Tribunal Administratif de Montpellier — Décision N° TA34-2104277

mardi 7 février 2023

JuridictionTribunal Administratif de Montpellier
SectionTribunal Administratif de Montpellier
N° DossierTA34-2104277
TypeDécision
RecoursPlein contentieux
PublicationC
FormationPrésident BESLE
Avocat requérantBAUTES

Texte intégral

Vu les procédures suivantes :

I - Par une requête, enregistrée le 10 août 2021 sous le n° 2104277, M. C B, représenté par Me Bautes, demande au tribunal :

1°) d'annuler la décision du 4 févier 2021 par laquelle le président du conseil départemental de l'Hérault a confirmé la mise à sa charge d'un indu de 11 134,84 euros de revenu de solidarité active pour la période du 1er décembre 2017 au 30 novembre 2020 ;

2°) à titre principal, de le décharger du paiement de cette somme ;

3°) à titre subsidiaire, d'enjoindre au département de l'Hérault de réexaminer sa situation ;

4°) de mettre à la charge du département de l'Hérault une somme de 1 800 euros au titre des dispositions des articles 37 de la loi du 10 juillet 1991 et L. 761-1 du code de justice administrative.

Il soutient que :

- la décision méconnaît l'article R. 133-9-2 du code de la sécurité sociale en ce qu'elle n'indique pas le délai imparti pour s'acquitter de l'indu et ne porte pas mention de la possibilité de présenter des observations écrites et orales ;

- elle est entachée d'erreur manifeste d'appréciation et d'erreur de droit ; au titre de l'année 2017, seul un montant de 300 euros doit être pris en compte pour le calcul de ses ressources sur la somme de 10 000 euros perçus de l'héritage de sa grand-mère ; les sommes de 4 336 euros au titre de l'année 2018, 4 990 euros au titre de l'année 2019 et de 5 800 euros au titre de l'année 2020 résultent d'aides ponctuelles qui ne peuvent être considérées comme des aides familiales régulières ;

- en application de la prescription biennale de l'article L. 262-45 du code de l'action sociale et des familles, le calcul du trop-perçu ne pouvait aller au-delà du mois de février 2019.

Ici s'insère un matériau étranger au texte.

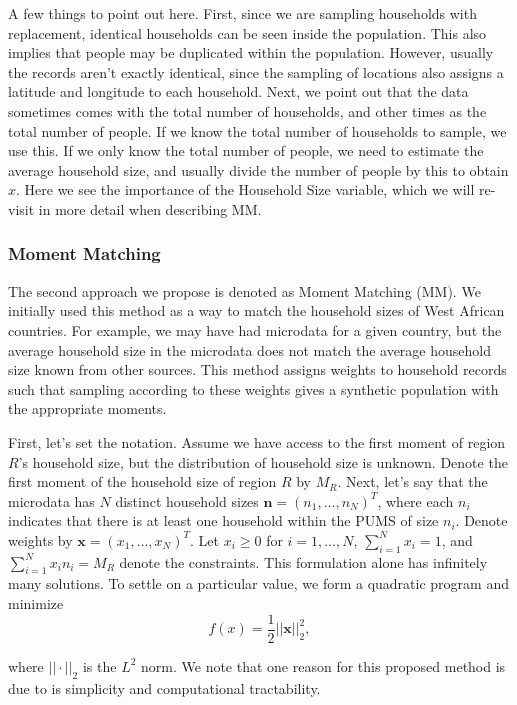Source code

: \documentclass{article}
\begin{document}
		A few things to point out here. First, since we are sampling households with replacement, identical households can be seen inside the population. This also implies that people may be duplicated within the population. However, usually the records aren't exactly identical, since the sampling of locations also assigns a latitude and longitude to each household. Next, we point out that the data sometimes comes with the total number of households, and other times as the total number of people. If we know the total number of households to sample, we use this. If we only know the total number of people, we need to estimate the average household size, and usually divide the number of people by this to obtain $x$. Here we see the importance of the Household Size variable, which we will re-visit in more detail when describing MM.  


		\subsubsection{Moment Matching}
		The second approach we propose is denoted as Moment Matching (MM). We initially used this method as a way to match the household sizes of West African countries. For example, we may have had microdata for a given country, but the average household size in the microdata does not match the average household size known from other sources. This method assigns weights to household records such that sampling according to these weights gives a synthetic population with the appropriate moments.  


		First, let's set the notation. Assume we have access to the first moment of region $R$'s household size, but the distribution of household size is unknown. Denote the first moment of the household size of region $R$  by $M_R$. Next, let's say that the microdata has $N$ distinct household sizes $\textbf{n}=(n_1, \dots, n_N)^T$, where each $n_i$ indicates that there is at least one household within the PUMS of size $n_i$. Denote weights by $\textbf{x}=(x_1, \dots, x_N)^T. $ Let $x_i \ge 0$ for $i= 1, \dots, N$, $\sum_{i=1}^N x_i =1$, and $\sum_{i=1}^N x_in_i=M_R$ denote the constraints.  This formulation alone has infinitely many solutions.  To settle on a particular value, we form a quadratic program and minimize  $$f(x) =\frac{1}{2} ||\textbf{x}||_2^2,$$ 

		where $||\cdot||_2$ is the $L^2$ norm. We note that one reason for this proposed method is due to is simplicity and computational tractability. 
\end{document}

Par un mémoire en défense, enregistré le 28 janvier 2022, le département de l'Hérault conclut au rejet de la requête.

Il fait valoir qu'aucun des moyens de la requête n'est fondé.

M. B a été admis au bénéfice de l'aide juridictionnelle totale par une décision du 17 juin 2021.

II - Par une requête, enregistrée le 10 août 2021 sous le n° 2104278, M. C B, représenté par Me Bautes, demande au tribunal :

1°) d'annuler la décision implicite par laquelle la commission de recours amiable de la caisse d'allocations familiales de l'Hérault a confirmé la mise à sa charge d'un indu de 2 076 euros d'allocation de logement sociale pour la période du 1er décembre 2017 au 30 novembre 2020 ;

2°) à titre principal, de le décharger du paiement de cette somme ;

3°) à titre subsidiaire, d'enjoindre à la caisse d'allocations familiales de l'Hérault de réexaminer sa situation ;

4°) de mettre à la charge de la caisse d'allocations familiales de l'Hérault une somme de 1 800 euros au titre des dispositions des articles 37 de la loi du 10 juillet 1991 et L. 761-1 du code de justice administrative.

Il soutient que :

- la décision méconnaît l'article R. 133-9-2 du code de la sécurité sociale en ce qu'elle n'indique pas le délai imparti pour s'acquitter de l'indu et ne porte pas mention de la possibilité de présenter des observations écrites et orales ;

- elle est entachée d'erreur manifeste d'appréciation et d'erreur de droit ; au titre de l'année 2017, seul un montant de 300 euros doit être pris en compte pour le calcul de ses ressources sur la somme de 10 000 euros perçus de l'héritage de sa grand-mère ; les sommes de 4 336 euros au titre de l'année 2018, 4 990 euros au titre de l'année 2019 et de 5 800 euros au titre de l'année 2020 résultent d'aides ponctuelles qui ne peuvent être considérées comme des aides familiales régulières ;

Par un mémoire en défense, enregistré le 17 janvier 2023, la caisse d'allocations familiales de l'Hérault conclut au rejet de la requête.

Elle fait valoir qu'aucun des moyens de la requête n'est fondé.

M. B a été admis au bénéfice de l'aide juridictionnelle totale par une décision du 17 juin 2021.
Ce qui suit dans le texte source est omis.